Linda Abraham: I guess they are trying to set up incubators or encourage entrepreneurship, specifically high-tech entrepreneurship.

Marie-Laurence Lemaire: Yes, exactly. We already have an Incubator here on campus. It is mainly for e-commerce, so there is no brick and mortar incubator, but it’s mainly for setting up a business on the internet. We already have this, but obviously it will be on a much larger scale later on.

Linda Abraham: On this point, Aaron asks, "Regarding entrepreneurship, does the school have a seed capital fund, angel investor arrangement, or students’ alumni entrepreneurs?" Do you know of anything like that?

Marie-Laurence Lemaire: Yes. Through the Incubator, the entrepreneurship professors, and also the alumni from the different HEC programs, the whole synergy is really there for students who are interested in setting up their own business; to put them in contact with VCs and to try to leverage funds.

Linda Abraham: You were going to say something about entrepreneurship.

Marie-Laurence Lemaire: What I wanted to say is that to go back to the MBA program and the link with entrepreneurship, built-in within the program, there is the entrepreneurship track. This specialized entrepreneurship track will last for four months. And during that period, you will need to go through all sorts of different classes and electives to be able to start your own business. So you will have classes in business plan writing, in marketing plans, and things like that.

Linda Abraham: Thomas asks, "Can you let us know about how many students do the NYU Stern program? Secondly, do more choose their first year at NYU or at HEC?"
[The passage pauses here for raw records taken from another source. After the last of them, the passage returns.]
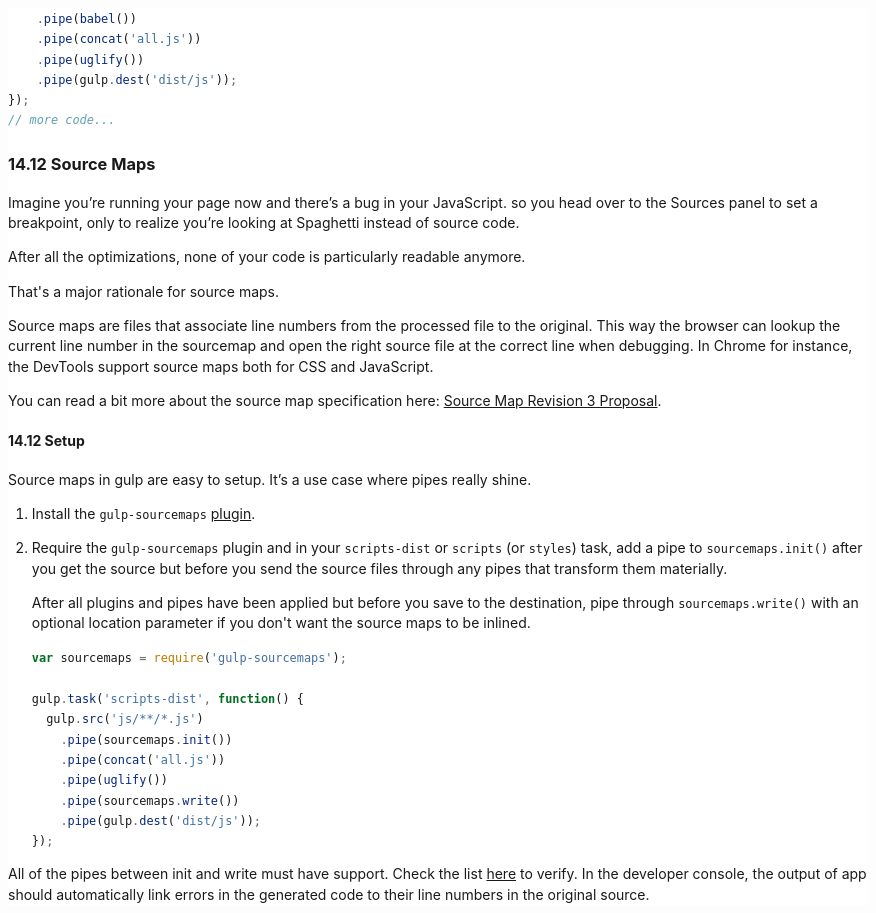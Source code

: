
 ```js
    .pipe(babel())
    .pipe(concat('all.js'))
    .pipe(uglify())
    .pipe(gulp.dest('dist/js'));
});
// more code...
```

### 14.12 Source Maps
Imagine you’re running your page now and there’s a bug in your JavaScript. so you head over to the Sources panel to set a breakpoint, only to realize you’re looking at Spaghetti instead of source code.

After all the optimizations, none of your code is particularly readable anymore.

That's a major rationale for source maps.

Source maps are files that associate line numbers from the processed file to the original. This way the browser can lookup the current line number in the sourcemap and open the right source file at the correct line when debugging. In Chrome for instance, the DevTools support source maps both for CSS and JavaScript.

You can read a bit more about the source map specification here: [Source Map Revision 3 Proposal](https://docs.google.com/document/d/1U1RGAehQwRypUTovF1KRlpiOFze0b-_2gc6fAH0KY0k/edit).

#### 14.12 Setup
Source maps in gulp are easy to setup. It’s a use case where pipes really shine.

1. Install the `gulp-sourcemaps` [plugin](https://www.npmjs.com/package/gulp-sourcemaps).
2. Require the `gulp-sourcemaps` plugin and in your `scripts-dist` or `scripts` (or `styles`) task, add a pipe to `sourcemaps.init()` after you get the source but before you send the source files through any pipes that transform them materially.

    After all plugins and pipes have been applied but before you save to the destination, pipe through `sourcemaps.write()` with an optional location parameter if you don't want the source maps to be inlined.

    ```js
    var sourcemaps = require('gulp-sourcemaps');

    gulp.task('scripts-dist', function() {
      gulp.src('js/**/*.js')
        .pipe(sourcemaps.init())
        .pipe(concat('all.js'))
        .pipe(uglify())
        .pipe(sourcemaps.write())
        .pipe(gulp.dest('dist/js'));
    });
    ```

All of the pipes between init and write must have support. Check the list [here](https://github.com/floridoo/gulp-sourcemaps/wiki/Plugins-with-gulp-sourcemaps-support) to verify. In the developer console, the output of app should automatically link errors in the generated code to their line numbers in the original source.
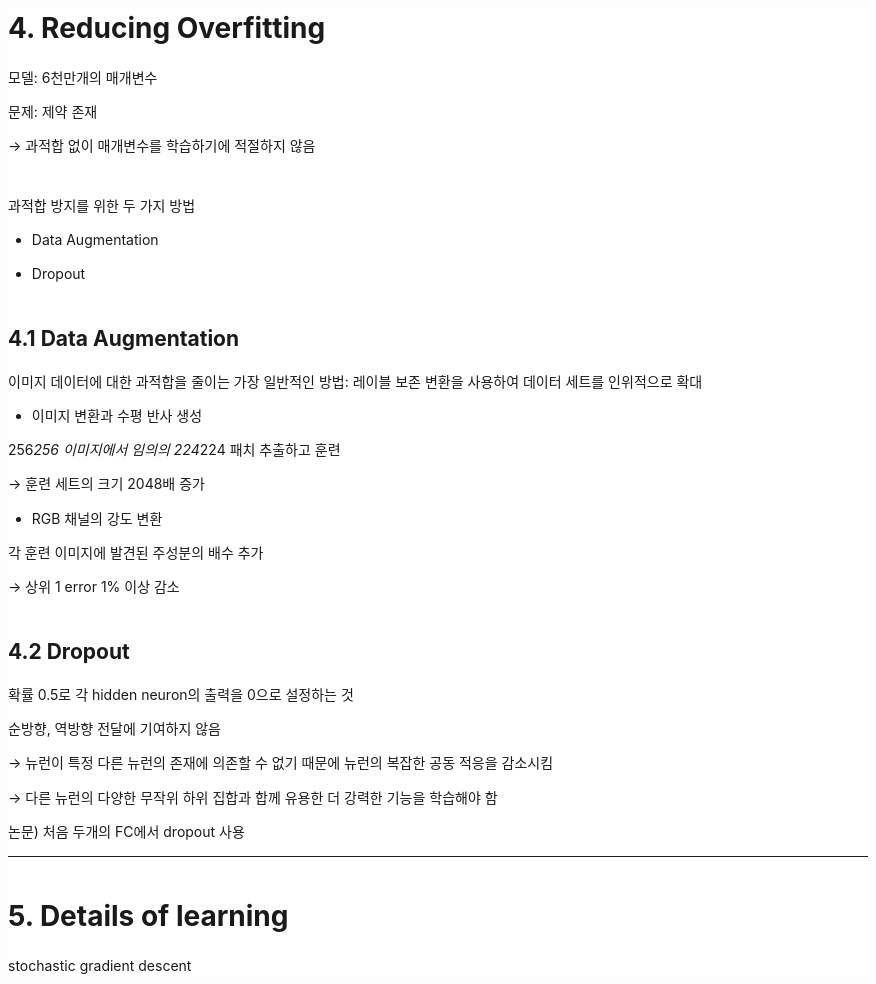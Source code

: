 # 4. Reducing Overfitting<br>


모델: 6천만개의 매개변수<br>

문제: 제약 존재<br>

→ 과적합 없이 매개변수를 학습하기에 적절하지 않음

#

과적합 방지를 위한 두 가지 방법

- Data Augmentation

- Dropout

#

## 4.1 Data Augmentation<br>


이미지 데이터에 대한 과적합을 줄이는 가장 일반적인 방법: 레이블 보존 변환을 사용하여 데이터 세트를 인위적으로 확대<br>



- 이미지 변환과 수평 반사 생성<br>

256*256 이미지에서 임의의 224*224 패치 추출하고 훈련<br>

→ 훈련 세트의 크기 2048배 증가<br>



- RGB 채널의 강도 변환<br>

각 훈련 이미지에 발견된 주성분의 배수 추가<br>

→ 상위 1 error 1% 이상 감소

#

## 4.2 Dropout<br>

확률 0.5로 각 hidden neuron의 출력을 0으로 설정하는 것<br>

순방향, 역방향 전달에 기여하지 않음<br>

→ 뉴런이 특정 다른 뉴런의 존재에 의존할 수 없기 때문에 뉴런의 복잡한 공동 적응을 감소시킴<br>

→ 다른 뉴런의 다양한 무작위 하위 집합과 합께 유용한 더 강력한 기능을 학습해야 함<br>



논문) 처음 두개의 FC에서 dropout 사용

---

# 5. Details of learning<br>

stochastic gradient descent<br>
Marie-Laurence Lemaire: For the double degree with NYU, we have no more than 4 students per year coming from NYU or going from HEC to NYU. But I would say that is already quite a lot. The choice of starting in one or the other one really depends on what you want to do. Again, that is a question of job search because if you are at NYU and starting there, obviously you will come to HEC during the second phase of the program. And in that case, it would be very difficult for you to do your job search in NY. Then you would do your job search here in Paris. And it’s the same for the other way around. If you start at HEC and then you move to NYU, you won’t be able to search for jobs in Paris; you will search for jobs in NY. So depending on where you want to be at the end of your MBA, you would need to start at the school opposite to where you want to live after your MBA. So there are not pros and cons; it really depends on what you want to do.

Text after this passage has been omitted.